The National Insurance Commission (NAICOM) said insurance companies are not statutorily required to contribute percentages of their insurance funds to the housing sector.
The insurance industry regulator was reacting to the House of Representatives Ad hoc Committee investigating non-remittance of workers contribution to the National Housing Fund (NHF) and utilisation of the funds from 2011.
The House of Representative Ad hoc Committee lamented that insurance companies had over time failed to remit about N267 billion to the Federal Mortgage Bank for the National Housing Fund since 2019.
The Chairman of the committee, Hon. Dachung Musa Bagos, had alleged that “insurance companies are statutorily required to contribute 20 per cent of their non-life and 40 per cent of their life fund to the housing sector, but the management of the Federal Mortgage Bank said this contribution had not been forth coming”.

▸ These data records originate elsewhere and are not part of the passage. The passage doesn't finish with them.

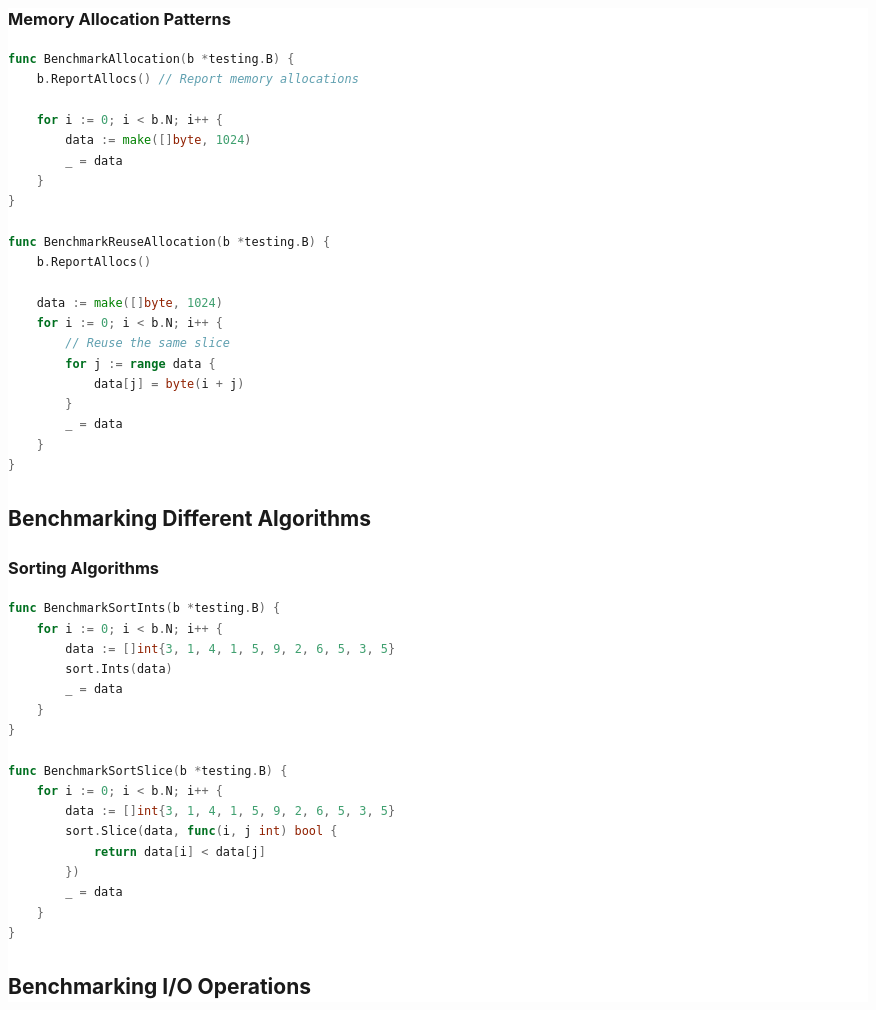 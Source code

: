 ### Memory Allocation Patterns
```go
func BenchmarkAllocation(b *testing.B) {
    b.ReportAllocs() // Report memory allocations

    for i := 0; i < b.N; i++ {
        data := make([]byte, 1024)
        _ = data
    }
}

func BenchmarkReuseAllocation(b *testing.B) {
    b.ReportAllocs()

    data := make([]byte, 1024)
    for i := 0; i < b.N; i++ {
        // Reuse the same slice
        for j := range data {
            data[j] = byte(i + j)
        }
        _ = data
    }
}
```

## Benchmarking Different Algorithms

### Sorting Algorithms
```go
func BenchmarkSortInts(b *testing.B) {
    for i := 0; i < b.N; i++ {
        data := []int{3, 1, 4, 1, 5, 9, 2, 6, 5, 3, 5}
        sort.Ints(data)
        _ = data
    }
}

func BenchmarkSortSlice(b *testing.B) {
    for i := 0; i < b.N; i++ {
        data := []int{3, 1, 4, 1, 5, 9, 2, 6, 5, 3, 5}
        sort.Slice(data, func(i, j int) bool {
            return data[i] < data[j]
        })
        _ = data
    }
}
```

## Benchmarking I/O Operations
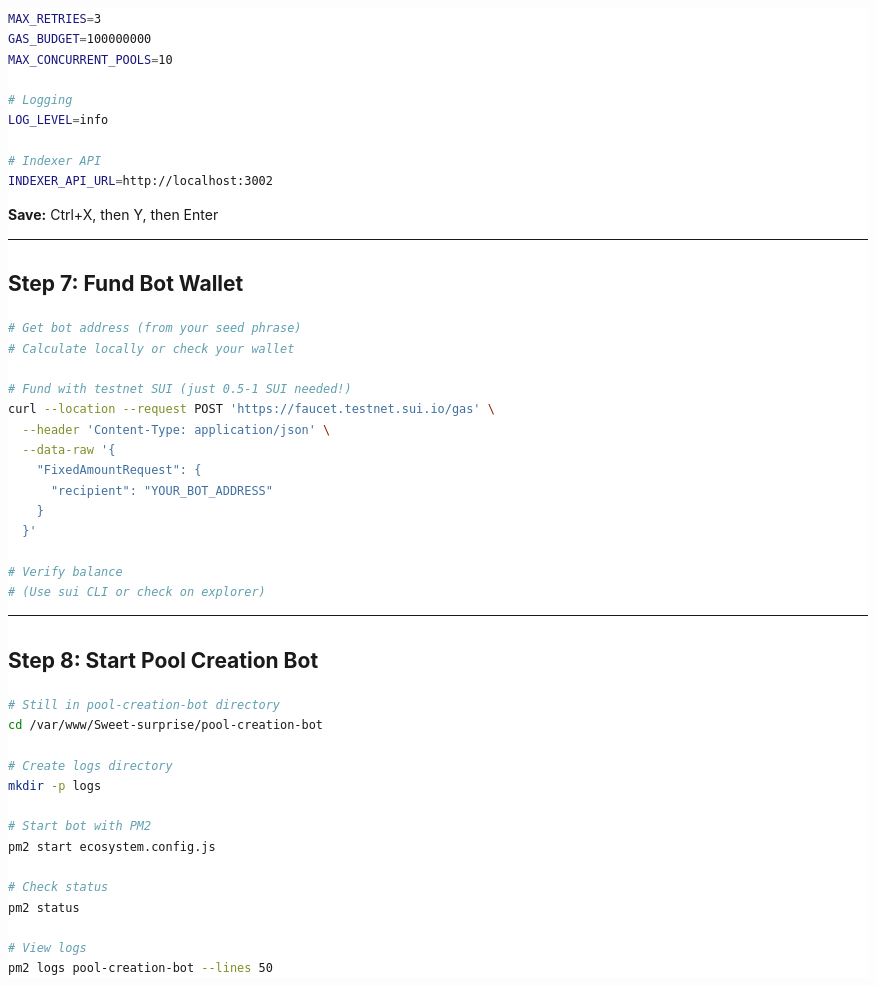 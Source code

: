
 ```bash
MAX_RETRIES=3
GAS_BUDGET=100000000
MAX_CONCURRENT_POOLS=10

# Logging
LOG_LEVEL=info

# Indexer API
INDEXER_API_URL=http://localhost:3002
```

**Save:** Ctrl+X, then Y, then Enter

---

## Step 7: Fund Bot Wallet

```bash
# Get bot address (from your seed phrase)
# Calculate locally or check your wallet

# Fund with testnet SUI (just 0.5-1 SUI needed!)
curl --location --request POST 'https://faucet.testnet.sui.io/gas' \
  --header 'Content-Type: application/json' \
  --data-raw '{
    "FixedAmountRequest": {
      "recipient": "YOUR_BOT_ADDRESS"
    }
  }'

# Verify balance
# (Use sui CLI or check on explorer)
```

---

## Step 8: Start Pool Creation Bot

```bash
# Still in pool-creation-bot directory
cd /var/www/Sweet-surprise/pool-creation-bot

# Create logs directory
mkdir -p logs

# Start bot with PM2
pm2 start ecosystem.config.js

# Check status
pm2 status

# View logs
pm2 logs pool-creation-bot --lines 50
```
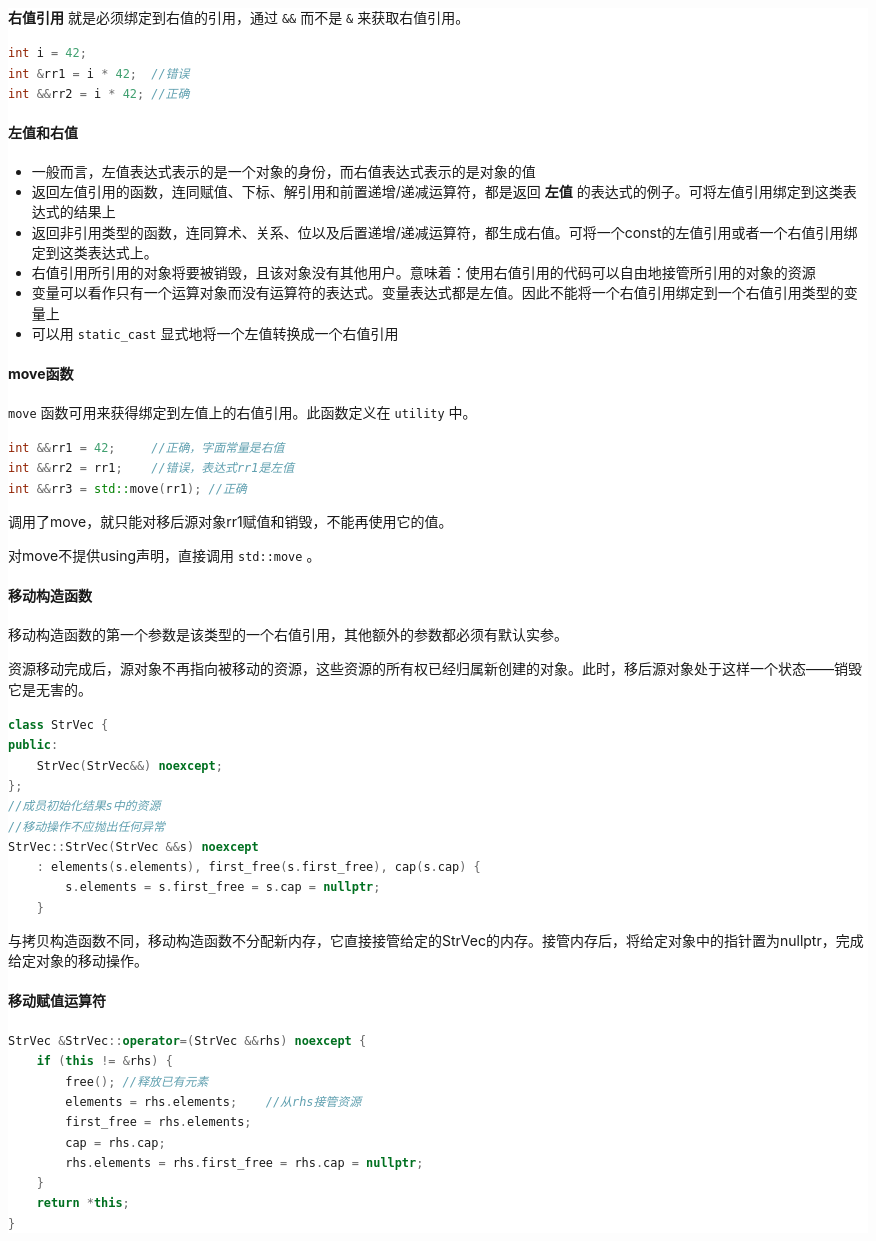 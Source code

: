 **右值引用** 就是必须绑定到右值的引用，通过 `&&` 而不是 `&` 来获取右值引用。

```c++
int i = 42;
int &rr1 = i * 42;	//错误
int &&rr2 = i * 42;	//正确
```

#### 左值和右值

- 一般而言，左值表达式表示的是一个对象的身份，而右值表达式表示的是对象的值
- 返回左值引用的函数，连同赋值、下标、解引用和前置递增/递减运算符，都是返回 **左值** 的表达式的例子。可将左值引用绑定到这类表达式的结果上
- 返回非引用类型的函数，连同算术、关系、位以及后置递增/递减运算符，都生成右值。可将一个const的左值引用或者一个右值引用绑定到这类表达式上。
- 右值引用所引用的对象将要被销毁，且该对象没有其他用户。意味着：使用右值引用的代码可以自由地接管所引用的对象的资源
- 变量可以看作只有一个运算对象而没有运算符的表达式。变量表达式都是左值。因此不能将一个右值引用绑定到一个右值引用类型的变量上
- 可以用 `static_cast` 显式地将一个左值转换成一个右值引用

#### move函数

`move` 函数可用来获得绑定到左值上的右值引用。此函数定义在 `utility` 中。

```c++
int &&rr1 = 42;		//正确，字面常量是右值
int &&rr2 = rr1;	//错误，表达式rr1是左值
int &&rr3 = std::move(rr1);	//正确
```

调用了move，就只能对移后源对象rr1赋值和销毁，不能再使用它的值。

对move不提供using声明，直接调用 `std::move` 。

#### 移动构造函数

移动构造函数的第一个参数是该类型的一个右值引用，其他额外的参数都必须有默认实参。

资源移动完成后，源对象不再指向被移动的资源，这些资源的所有权已经归属新创建的对象。此时，移后源对象处于这样一个状态——销毁它是无害的。

```c++
class StrVec {
public:
    StrVec(StrVec&&) noexcept;
};
//成员初始化结果s中的资源
//移动操作不应抛出任何异常
StrVec::StrVec(StrVec &&s) noexcept 
    : elements(s.elements), first_free(s.first_free), cap(s.cap) {
        s.elements = s.first_free = s.cap = nullptr;
    }
```

与拷贝构造函数不同，移动构造函数不分配新内存，它直接接管给定的StrVec的内存。接管内存后，将给定对象中的指针置为nullptr，完成给定对象的移动操作。

####  移动赋值运算符

```c++
StrVec &StrVec::operator=(StrVec &&rhs) noexcept {
    if (this != &rhs) {
        free();	//释放已有元素
        elements = rhs.elements;	//从rhs接管资源
        first_free = rhs.elements;	
        cap = rhs.cap;
        rhs.elements = rhs.first_free = rhs.cap = nullptr;
    }
    return *this;
}
```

Reacting to this remark, an official of the NAICOM told The Nation that “the insurance Act only authorises general insurance companies to invest not more than 20 percent of their insurance fund and not more than 40 percent for life insurance companies.
“These investments he said are sourced from the premium paid by policy holders and must be accounted for. Any insurance company that invests more than the law stipulates he said will be sanctioned” he said.
Making such investments he said is entirely at the discretion of the insurance company that wants to do so. “It is an investment decision”
The NAICOM official agreed that individual insurance companies were mandated by law to make contributions on behalf of their staff to the NHF, however, “there is no law mandating insurance companies to invest in the housing sector”
Bagos had asked the insurance regulatory body to come along with evidence of their remittances to FMBN, adding that they should also provide evidence of sanctions to those who had defaulted.
According to him, in 2019 alone 54 insurance companies did not remit N267 billion. “They need to tell us where the money is. This figure does not include 2020 to 2023,’’ Bagos said.